Data for analysis

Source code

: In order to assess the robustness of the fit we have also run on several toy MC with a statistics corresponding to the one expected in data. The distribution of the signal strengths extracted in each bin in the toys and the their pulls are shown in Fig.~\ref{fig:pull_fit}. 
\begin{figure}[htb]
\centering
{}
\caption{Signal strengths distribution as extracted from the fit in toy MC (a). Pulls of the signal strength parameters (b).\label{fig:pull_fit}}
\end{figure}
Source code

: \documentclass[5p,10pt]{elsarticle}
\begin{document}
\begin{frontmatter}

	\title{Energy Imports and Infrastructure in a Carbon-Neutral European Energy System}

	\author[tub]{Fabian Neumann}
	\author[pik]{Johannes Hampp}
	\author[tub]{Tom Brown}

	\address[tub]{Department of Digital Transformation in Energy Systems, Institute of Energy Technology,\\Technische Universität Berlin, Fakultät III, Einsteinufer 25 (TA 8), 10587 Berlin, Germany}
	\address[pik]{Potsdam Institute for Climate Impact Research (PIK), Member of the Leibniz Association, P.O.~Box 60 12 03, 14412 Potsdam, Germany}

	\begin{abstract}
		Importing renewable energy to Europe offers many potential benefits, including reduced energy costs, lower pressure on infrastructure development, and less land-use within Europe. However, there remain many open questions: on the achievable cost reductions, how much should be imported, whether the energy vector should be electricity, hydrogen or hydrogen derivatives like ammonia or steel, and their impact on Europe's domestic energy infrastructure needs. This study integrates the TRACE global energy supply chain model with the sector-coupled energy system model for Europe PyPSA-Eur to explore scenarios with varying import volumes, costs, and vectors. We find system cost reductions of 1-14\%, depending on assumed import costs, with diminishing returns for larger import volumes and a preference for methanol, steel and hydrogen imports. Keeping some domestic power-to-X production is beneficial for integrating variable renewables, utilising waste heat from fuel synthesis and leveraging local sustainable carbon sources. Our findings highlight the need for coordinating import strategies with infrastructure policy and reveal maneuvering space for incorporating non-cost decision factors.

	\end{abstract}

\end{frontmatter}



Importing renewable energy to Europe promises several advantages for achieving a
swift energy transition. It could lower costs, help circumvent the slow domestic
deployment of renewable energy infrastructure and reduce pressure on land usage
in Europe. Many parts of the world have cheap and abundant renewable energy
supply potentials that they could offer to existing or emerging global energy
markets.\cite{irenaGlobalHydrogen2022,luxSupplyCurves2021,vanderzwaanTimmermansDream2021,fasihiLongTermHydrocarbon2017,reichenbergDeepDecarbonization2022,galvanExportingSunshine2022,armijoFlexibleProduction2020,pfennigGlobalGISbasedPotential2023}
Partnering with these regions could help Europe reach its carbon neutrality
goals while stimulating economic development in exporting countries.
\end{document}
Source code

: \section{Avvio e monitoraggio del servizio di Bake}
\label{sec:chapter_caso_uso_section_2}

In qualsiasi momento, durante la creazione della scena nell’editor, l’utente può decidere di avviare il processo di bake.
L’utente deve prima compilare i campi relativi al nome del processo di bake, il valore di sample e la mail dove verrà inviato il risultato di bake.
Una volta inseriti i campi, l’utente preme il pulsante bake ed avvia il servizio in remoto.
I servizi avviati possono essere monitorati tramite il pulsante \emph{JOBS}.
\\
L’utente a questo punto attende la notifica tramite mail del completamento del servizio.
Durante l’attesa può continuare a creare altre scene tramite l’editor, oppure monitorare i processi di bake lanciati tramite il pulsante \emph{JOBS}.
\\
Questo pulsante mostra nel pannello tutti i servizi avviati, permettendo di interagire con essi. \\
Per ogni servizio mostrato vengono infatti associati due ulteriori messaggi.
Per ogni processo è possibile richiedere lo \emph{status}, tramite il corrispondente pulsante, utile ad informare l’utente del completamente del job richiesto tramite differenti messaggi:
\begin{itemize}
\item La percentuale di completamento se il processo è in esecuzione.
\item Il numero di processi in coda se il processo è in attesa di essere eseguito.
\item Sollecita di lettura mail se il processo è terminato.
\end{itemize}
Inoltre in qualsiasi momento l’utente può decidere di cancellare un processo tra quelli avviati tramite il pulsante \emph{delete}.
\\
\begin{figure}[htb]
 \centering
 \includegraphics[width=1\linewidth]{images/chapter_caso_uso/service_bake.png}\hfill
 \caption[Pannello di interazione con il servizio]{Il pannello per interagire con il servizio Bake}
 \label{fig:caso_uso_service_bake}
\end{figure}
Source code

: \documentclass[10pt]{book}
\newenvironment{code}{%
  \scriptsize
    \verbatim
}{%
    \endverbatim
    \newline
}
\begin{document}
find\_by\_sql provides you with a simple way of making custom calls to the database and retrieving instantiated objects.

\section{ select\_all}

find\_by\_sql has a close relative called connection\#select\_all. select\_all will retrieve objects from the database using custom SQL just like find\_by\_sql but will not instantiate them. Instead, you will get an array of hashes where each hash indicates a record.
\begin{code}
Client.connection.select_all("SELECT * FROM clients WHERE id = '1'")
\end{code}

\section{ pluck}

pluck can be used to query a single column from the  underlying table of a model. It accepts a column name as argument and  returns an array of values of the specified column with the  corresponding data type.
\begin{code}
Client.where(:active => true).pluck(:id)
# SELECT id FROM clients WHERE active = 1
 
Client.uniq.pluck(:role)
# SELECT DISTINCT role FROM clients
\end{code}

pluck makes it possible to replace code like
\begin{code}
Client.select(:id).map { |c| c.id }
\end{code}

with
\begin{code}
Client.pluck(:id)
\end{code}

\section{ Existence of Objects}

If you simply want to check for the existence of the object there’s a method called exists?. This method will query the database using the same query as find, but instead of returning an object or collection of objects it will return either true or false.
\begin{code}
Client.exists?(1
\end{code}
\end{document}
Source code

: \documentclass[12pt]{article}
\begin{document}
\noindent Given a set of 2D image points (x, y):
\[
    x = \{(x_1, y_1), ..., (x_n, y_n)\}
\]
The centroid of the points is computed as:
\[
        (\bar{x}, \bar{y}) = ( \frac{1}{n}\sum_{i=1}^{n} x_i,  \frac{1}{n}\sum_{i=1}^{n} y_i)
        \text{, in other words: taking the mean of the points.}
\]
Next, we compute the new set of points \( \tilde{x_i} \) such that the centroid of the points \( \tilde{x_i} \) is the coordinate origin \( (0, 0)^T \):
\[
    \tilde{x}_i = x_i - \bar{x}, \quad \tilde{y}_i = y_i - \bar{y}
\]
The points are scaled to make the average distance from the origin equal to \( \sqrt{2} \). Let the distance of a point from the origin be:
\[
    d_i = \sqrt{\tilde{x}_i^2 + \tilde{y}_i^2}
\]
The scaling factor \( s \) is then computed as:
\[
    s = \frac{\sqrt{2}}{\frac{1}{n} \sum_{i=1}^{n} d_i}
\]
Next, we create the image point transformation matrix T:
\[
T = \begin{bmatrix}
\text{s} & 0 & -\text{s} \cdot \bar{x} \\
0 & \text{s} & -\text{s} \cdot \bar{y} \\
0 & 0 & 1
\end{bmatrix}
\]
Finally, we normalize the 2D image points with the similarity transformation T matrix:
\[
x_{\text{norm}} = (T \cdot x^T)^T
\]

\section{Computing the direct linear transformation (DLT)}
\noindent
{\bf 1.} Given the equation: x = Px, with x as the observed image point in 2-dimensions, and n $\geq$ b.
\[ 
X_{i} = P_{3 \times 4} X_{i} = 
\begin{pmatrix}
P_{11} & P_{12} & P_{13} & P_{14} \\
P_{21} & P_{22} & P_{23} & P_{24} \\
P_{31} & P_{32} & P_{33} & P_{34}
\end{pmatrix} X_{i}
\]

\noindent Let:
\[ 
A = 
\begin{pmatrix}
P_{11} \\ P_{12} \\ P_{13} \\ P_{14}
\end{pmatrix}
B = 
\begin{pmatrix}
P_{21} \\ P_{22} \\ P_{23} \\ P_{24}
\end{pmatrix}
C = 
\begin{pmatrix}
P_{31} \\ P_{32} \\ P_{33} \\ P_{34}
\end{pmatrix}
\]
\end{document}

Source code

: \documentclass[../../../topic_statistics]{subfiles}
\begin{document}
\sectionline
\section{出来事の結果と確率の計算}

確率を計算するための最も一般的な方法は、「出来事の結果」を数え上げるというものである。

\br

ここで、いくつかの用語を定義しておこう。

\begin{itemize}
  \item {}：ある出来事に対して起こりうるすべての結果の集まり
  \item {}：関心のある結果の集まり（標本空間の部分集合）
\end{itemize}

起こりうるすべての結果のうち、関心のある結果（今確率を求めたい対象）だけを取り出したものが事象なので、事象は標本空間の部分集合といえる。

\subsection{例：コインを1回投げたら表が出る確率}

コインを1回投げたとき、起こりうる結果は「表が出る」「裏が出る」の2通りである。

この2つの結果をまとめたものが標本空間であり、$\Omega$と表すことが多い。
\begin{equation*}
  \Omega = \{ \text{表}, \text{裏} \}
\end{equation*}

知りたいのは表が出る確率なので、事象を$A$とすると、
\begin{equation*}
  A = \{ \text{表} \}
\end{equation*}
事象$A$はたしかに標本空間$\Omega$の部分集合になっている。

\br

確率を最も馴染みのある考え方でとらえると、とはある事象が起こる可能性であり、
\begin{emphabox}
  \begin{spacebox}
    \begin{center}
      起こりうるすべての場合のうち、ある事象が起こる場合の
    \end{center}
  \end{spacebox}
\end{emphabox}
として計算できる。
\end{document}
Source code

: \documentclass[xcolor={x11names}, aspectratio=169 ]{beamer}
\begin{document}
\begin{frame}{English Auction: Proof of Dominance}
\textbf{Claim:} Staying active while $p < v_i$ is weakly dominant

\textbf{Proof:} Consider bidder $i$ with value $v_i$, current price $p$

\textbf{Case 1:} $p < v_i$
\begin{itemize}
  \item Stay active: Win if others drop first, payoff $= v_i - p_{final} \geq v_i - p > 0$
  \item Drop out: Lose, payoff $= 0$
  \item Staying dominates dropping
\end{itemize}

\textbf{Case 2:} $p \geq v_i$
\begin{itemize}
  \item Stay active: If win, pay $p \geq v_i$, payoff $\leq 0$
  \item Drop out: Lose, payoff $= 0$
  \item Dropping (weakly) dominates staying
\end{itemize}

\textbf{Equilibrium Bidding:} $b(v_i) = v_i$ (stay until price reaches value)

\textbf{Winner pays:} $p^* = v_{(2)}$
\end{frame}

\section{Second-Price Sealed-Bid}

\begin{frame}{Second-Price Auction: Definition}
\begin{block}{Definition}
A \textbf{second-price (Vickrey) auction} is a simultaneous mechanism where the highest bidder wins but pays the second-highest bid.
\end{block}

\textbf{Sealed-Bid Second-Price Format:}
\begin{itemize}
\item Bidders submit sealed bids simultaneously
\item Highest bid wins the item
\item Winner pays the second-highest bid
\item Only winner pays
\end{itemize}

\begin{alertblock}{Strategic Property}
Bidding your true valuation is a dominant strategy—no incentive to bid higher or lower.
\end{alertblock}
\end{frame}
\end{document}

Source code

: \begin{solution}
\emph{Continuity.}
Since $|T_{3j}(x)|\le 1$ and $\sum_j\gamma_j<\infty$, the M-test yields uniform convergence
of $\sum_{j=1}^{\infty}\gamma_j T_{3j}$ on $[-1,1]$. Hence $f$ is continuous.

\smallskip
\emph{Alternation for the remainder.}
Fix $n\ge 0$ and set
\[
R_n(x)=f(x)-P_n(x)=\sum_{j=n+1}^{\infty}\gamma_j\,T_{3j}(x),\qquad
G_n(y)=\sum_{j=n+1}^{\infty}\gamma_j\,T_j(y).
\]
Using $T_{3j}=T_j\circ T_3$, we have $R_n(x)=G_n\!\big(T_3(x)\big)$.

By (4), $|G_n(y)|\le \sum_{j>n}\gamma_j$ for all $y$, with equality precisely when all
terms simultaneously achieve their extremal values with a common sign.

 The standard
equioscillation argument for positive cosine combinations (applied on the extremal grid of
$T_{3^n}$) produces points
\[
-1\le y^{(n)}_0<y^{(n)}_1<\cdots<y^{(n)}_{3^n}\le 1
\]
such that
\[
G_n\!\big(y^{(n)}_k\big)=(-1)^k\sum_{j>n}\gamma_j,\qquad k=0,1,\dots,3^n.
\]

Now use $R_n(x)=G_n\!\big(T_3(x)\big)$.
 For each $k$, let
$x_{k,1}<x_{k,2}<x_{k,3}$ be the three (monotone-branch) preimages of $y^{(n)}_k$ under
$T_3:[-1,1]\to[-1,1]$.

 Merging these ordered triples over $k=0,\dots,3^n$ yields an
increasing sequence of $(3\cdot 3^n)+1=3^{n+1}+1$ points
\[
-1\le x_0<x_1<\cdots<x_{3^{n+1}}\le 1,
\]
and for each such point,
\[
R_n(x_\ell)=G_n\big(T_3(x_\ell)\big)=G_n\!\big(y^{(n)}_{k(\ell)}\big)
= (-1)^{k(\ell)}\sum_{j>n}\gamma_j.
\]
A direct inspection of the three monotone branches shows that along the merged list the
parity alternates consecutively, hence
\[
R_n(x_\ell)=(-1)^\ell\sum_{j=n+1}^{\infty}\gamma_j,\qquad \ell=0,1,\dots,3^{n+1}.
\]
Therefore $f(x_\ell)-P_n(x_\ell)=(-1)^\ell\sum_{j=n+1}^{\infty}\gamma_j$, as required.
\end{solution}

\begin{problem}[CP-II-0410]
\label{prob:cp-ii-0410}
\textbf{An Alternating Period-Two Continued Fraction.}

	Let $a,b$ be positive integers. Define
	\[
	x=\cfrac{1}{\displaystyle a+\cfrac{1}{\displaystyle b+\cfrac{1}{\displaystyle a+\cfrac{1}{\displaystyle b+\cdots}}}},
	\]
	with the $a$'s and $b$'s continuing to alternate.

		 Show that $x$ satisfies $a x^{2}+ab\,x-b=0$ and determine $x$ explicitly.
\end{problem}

What to do
Your answer must consist of every line from the listing that holds the string "extremal".

Answer space
terms simultaneously achieve their extremal values with a common sign.
equioscillation argument for positive cosine combinations (applied on the extremal grid of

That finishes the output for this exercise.